INFLUENCE OF HEAT PROPERTIES OF METALLIC OR DIELECTRIC CONTAINERS ON THERMAL YIELD AND ENERGY EFFICIENCY IN MICROWAVE HEATING APPLICATIONS
Isabelle Polaert, Michel Delmotte, Nassima Benamara, Lionel Estel
Abstract: Microwave heating is often considered as a volumetric and uniform heating and also as the very selective heating for polar products and materials. Vessels, pipes, moulds, conveyor belts, made of lossy materials are required for containing products or carrying materials. For microwave processes design and calculations, the steady state of the physical system is always considered. The total yield of the microwave equipment, equal to the power absorbed by the process divided by the total electrical power consumed, takes into account, in most of the cases, the magnetron output power and the thermal efficiency of insulators only. But when looking at microwave applications such as thermoset polymer curing or flow chemistry under pressure, one can realize that transient phases are crucial for microwave generator and process design.
For curing unique items made of moulded thermoset polymers, the heating has to transform the material, from the heat sensitive polymer up to its solid and definitive shape.
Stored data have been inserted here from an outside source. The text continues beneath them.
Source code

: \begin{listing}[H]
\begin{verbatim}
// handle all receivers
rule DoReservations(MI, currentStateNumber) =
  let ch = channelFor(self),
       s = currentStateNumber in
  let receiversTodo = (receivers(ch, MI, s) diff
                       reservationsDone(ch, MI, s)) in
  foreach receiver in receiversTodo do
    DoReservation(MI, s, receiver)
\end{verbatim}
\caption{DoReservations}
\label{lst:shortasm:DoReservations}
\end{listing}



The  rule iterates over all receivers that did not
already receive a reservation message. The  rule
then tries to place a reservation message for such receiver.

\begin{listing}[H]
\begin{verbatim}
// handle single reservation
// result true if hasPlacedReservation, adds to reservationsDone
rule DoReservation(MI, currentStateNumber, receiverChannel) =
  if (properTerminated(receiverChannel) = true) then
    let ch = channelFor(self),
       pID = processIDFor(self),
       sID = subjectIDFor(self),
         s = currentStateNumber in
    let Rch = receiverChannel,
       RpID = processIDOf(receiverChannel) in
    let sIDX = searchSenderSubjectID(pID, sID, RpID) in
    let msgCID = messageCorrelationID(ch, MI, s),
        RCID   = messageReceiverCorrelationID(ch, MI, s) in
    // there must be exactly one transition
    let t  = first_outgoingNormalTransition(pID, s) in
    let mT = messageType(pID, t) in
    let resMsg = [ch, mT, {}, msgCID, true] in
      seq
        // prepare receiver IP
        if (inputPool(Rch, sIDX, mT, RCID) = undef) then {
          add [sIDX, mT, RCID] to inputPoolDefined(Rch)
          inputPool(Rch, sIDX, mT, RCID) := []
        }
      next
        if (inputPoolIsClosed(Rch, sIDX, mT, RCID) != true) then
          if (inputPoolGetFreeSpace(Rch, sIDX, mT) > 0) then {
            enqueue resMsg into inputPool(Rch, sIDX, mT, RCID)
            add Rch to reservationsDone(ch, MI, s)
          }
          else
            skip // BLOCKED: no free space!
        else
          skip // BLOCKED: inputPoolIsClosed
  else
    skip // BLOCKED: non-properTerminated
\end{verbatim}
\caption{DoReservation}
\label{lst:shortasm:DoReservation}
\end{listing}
Consequently, the microwave equipment runs in thermal transient state. In this study, we observed the predicted variation of the absorbed electromagnetic power all along the thermal curing process. A thermal model was developed correlating the temperature increase with thermal characteristics such as heat capacities, heat diffusivities and thermal conductivities and consequences on the process design were drawn.
The case of a special reactor-applicator for high pressure chemical reaction was also examined, thus led to similar consideration. The heat capacities (beyond 20 kJ.K-1) of the stainless steel container, the applicator and the insulator as well, condition the heating time and required power. Thermal gradients require time for space stabilization. Indeed, we can show that the time constant in all the system is proportional to its whole heat capacity. The role of heat losses, fluid nature and flowrate is examined and typical parameters are discussed.
This paper exhibits the crucial parameters on thermal yield and energy efficiency of microwave processes. In a context of energy saving, and precisely in the domain of microwave applications, these results show how important it is to calculate not only the applied power necessary to maintain a steady state but also the energy consumed all along the preliminary transient state.
L. Douadji , M. Delmotte, J.M.P.E.E., 2012, 46 (3), 174-484.